### TASK OBJECTIVE
Give the data again exactly as it appears, excluding any pictures.

### DATA RECORDS

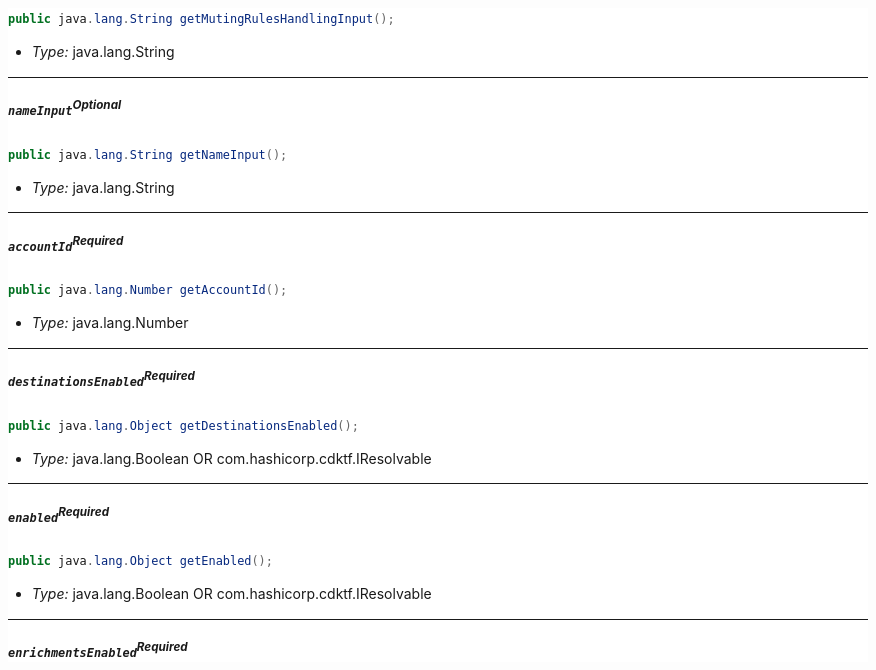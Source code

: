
 ```java
public java.lang.String getMutingRulesHandlingInput();
```

- *Type:* java.lang.String

---

##### `nameInput`<sup>Optional</sup> <a name="nameInput" id="@cdktf/provider-newrelic.workflow.Workflow.property.nameInput"></a>

```java
public java.lang.String getNameInput();
```

- *Type:* java.lang.String

---

##### `accountId`<sup>Required</sup> <a name="accountId" id="@cdktf/provider-newrelic.workflow.Workflow.property.accountId"></a>

```java
public java.lang.Number getAccountId();
```

- *Type:* java.lang.Number

---

##### `destinationsEnabled`<sup>Required</sup> <a name="destinationsEnabled" id="@cdktf/provider-newrelic.workflow.Workflow.property.destinationsEnabled"></a>

```java
public java.lang.Object getDestinationsEnabled();
```

- *Type:* java.lang.Boolean OR com.hashicorp.cdktf.IResolvable

---

##### `enabled`<sup>Required</sup> <a name="enabled" id="@cdktf/provider-newrelic.workflow.Workflow.property.enabled"></a>

```java
public java.lang.Object getEnabled();
```

- *Type:* java.lang.Boolean OR com.hashicorp.cdktf.IResolvable

---

##### `enrichmentsEnabled`<sup>Required</sup> <a name="enrichmentsEnabled" id="@cdktf/provider-newrelic.workflow.Workflow.property.enrichmentsEnabled"></a>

### TASK ANSWER
Source code

:
 ```java
public java.lang.String getMutingRulesHandlingInput();
```

- *Type:* java.lang.String

---

##### `nameInput`<sup>Optional</sup> <a name="nameInput" id="@cdktf/provider-newrelic.workflow.Workflow.property.nameInput"></a>

```java
public java.lang.String getNameInput();
```

- *Type:* java.lang.String

---

##### `accountId`<sup>Required</sup> <a name="accountId" id="@cdktf/provider-newrelic.workflow.Workflow.property.accountId"></a>

```java
public java.lang.Number getAccountId();
```

- *Type:* java.lang.Number

---

##### `destinationsEnabled`<sup>Required</sup> <a name="destinationsEnabled" id="@cdktf/provider-newrelic.workflow.Workflow.property.destinationsEnabled"></a>

```java
public java.lang.Object getDestinationsEnabled();
```

- *Type:* java.lang.Boolean OR com.hashicorp.cdktf.IResolvable

---

##### `enabled`<sup>Required</sup> <a name="enabled" id="@cdktf/provider-newrelic.workflow.Workflow.property.enabled"></a>

```java
public java.lang.Object getEnabled();
```

- *Type:* java.lang.Boolean OR com.hashicorp.cdktf.IResolvable

---

##### `enrichmentsEnabled`<sup>Required</sup> <a name="enrichmentsEnabled" id="@cdktf/provider-newrelic.workflow.Workflow.property.enrichmentsEnabled"></a>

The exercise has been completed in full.